The question of what role enhanced Unemployment Insurance (UI) provisions currently plays in the labor market is important as state and federal policymakers navigate an uncertain economy. Platform data from Gusto — the people platform offering full-service payroll, benefits, compliance, and expert HR services for 100,000+ small businesses nationwide — shows that aggregate employment in service-sector businesses is little different across states opting to end these benefits early compared to those who have not. States that have ended enhanced UI provisions early have seen an increase in employment of adult workers 25 or older, which started the week governors announced enhanced UI would soon end, and has been driven by the states in this group with the highest vaccination rates. In states where enhanced UI will not end until September, there has been a simultaneous spike in hiring of 15-19 year olds. These findings suggest that, while enhanced unemployment support during this pandemic has impacted the composition of the current labor market, it has not slowed down aggregate employment, and health concerns are playing a key role in driving adults’ labor supply decisions rather than UI payments alone.
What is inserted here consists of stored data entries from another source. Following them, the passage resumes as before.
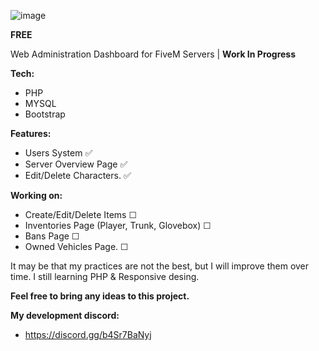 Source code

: ![image](https://user-images.githubusercontent.com/67294331/164265472-0833295e-3b82-4df4-b370-dafdcace5979.png)

**FREE**

Web Administration Dashboard for FiveM Servers | **Work In Progress**

**Tech:**
- PHP
- MYSQL
- Bootstrap 

**Features:**
- Users System ✅
- Server Overview Page ✅
- Edit/Delete Characters. ✅

**Working on:**
- Create/Edit/Delete Items ☐
- Inventories Page (Player, Trunk, Glovebox) ☐
- Bans Page ☐
- Owned Vehicles Page. ☐



It may be that my practices are not the best, but I will improve them over time. I still learning PHP & Responsive desing.


**Feel free to bring any ideas to this project.**


**My development discord:**
- https://discord.gg/b4Sr7BaNyj

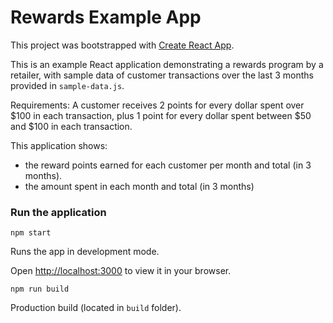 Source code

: # Rewards Example App

This project was bootstrapped with [Create React App](https://github.com/facebook/create-react-app).

This is an example React application demonstrating a rewards program by a retailer, with sample data of customer transactions over the last 3 months provided in `sample-data.js`.

Requirements:
A customer receives 2 points for every dollar spent over $100 in each transaction, plus 1 point for every dollar spent between $50 and $100 in each transaction.

This application shows: 
- the reward points earned for each customer per month and total (in 3 months). 
- the amount spent in each month and total (in 3 months)


### Run the application

`npm start`

Runs the app in development mode.

Open [http://localhost:3000](http://localhost:3000) to view it in your browser.


`npm run build`

Production build (located in `build` folder). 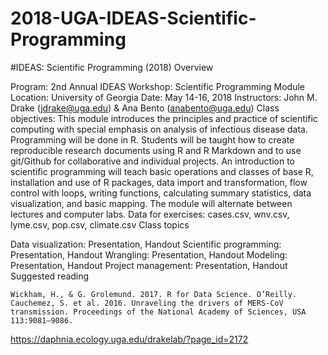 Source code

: # 2018-UGA-IDEAS-Scientific-Programming

#IDEAS: Scientific Programming (2018)
Overview

Program: 2nd Annual IDEAS Workshop: Scientific Programming Module
Location: University of Georgia
Date: May 14-16, 2018
Instructors: John M. Drake (jdrake@uga.edu) & Ana Bento (anabento@uga.edu)
Class objectives: This module introduces the principles and practice of scientific computing with special emphasis on analysis of infectious disease data. Programming will be done in R. Students will be taught how to create reproducible research documents using R and R Markdown and to use git/Github for collaborative and individual projects. An introduction to scientific programming will teach basic operations and classes of base R, installation and use of R packages, data import and transformation, flow control with loops, writing functions, calculating summary statistics, data visualization, and basic mapping. The module will alternate between lectures and computer labs.
Data for exercises: cases.csv, wnv.csv, lyme.csv, pop.csv, climate.csv
Class topics

Data visualization: Presentation, Handout
Scientific programming: Presentation, Handout
Wrangling: Presentation, Handout
Modeling: Presentation, Handout
Project management: Presentation, Handout
Suggested reading

    Wickham, H., & G. Grolemund. 2017. R for Data Science. O’Reilly.
    Cauchemez, S. et al. 2016. Unraveling the drivers of MERS-CoV transmission. Proceedings of the National Academy of Sciences, USA 113:9081–9086.

https://daphnia.ecology.uga.edu/drakelab/?page_id=2172
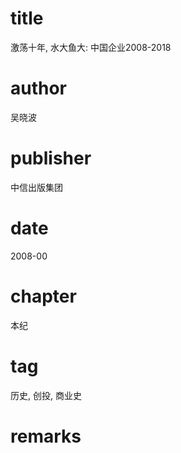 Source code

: # title
激荡十年, 水大鱼大: 中国企业2008-2018

# author
吴晓波

# publisher
中信出版集团

# date
2008-00

# chapter
本纪

# tag
历史, 创投, 商业史

# remarks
- In this report, we compare hiring trends of service-sector small businesses in states that ended enhanced UI benefits June 12, 2021 or June 19, 2021 with states who will maintain these provisions until September 4, 2021. We look at hiring trends of all workers, of adults 25 or older, and of teenagers 15-19 years old—who can serve as a natural comparison group because they likely were not receiving UI payment at the time of this policy change.
- Overall, employment growth in states that ended UI supplements in mid-June has been on par with those ending benefits in September: cumulative headcount has risen 11.6% since the start of April 2021 in states that have ended these provisions, compared to 11.2% growth in non-ending states.
- Looking at employment trends by employee age, we observe that around the time of governors announcements in the first week of May, hirings rates for workers 25 and older rose in states ending these benefits early, which indicates that UI did play a role in the labor supply decisions of a group of adult workers. At the same time, hiring rates for teenage workers simultaneously jumped in states not ending these provisions early, indicating that small businesses elsewhere have been able to expand by tapping into an additional supply of labor.
- Through the end of June, when states actually rolled off UI benefits, there has been no difference in hiring patterns. This pattern can likely be explained by the fact that the workers for whom UI payments were the only factor keeping them out of the labor force did so when these announcements were made, and those still remaining on the sidelines are doing so for other reasons, including concerns for their health or because they are still juggling childcare responsibilities.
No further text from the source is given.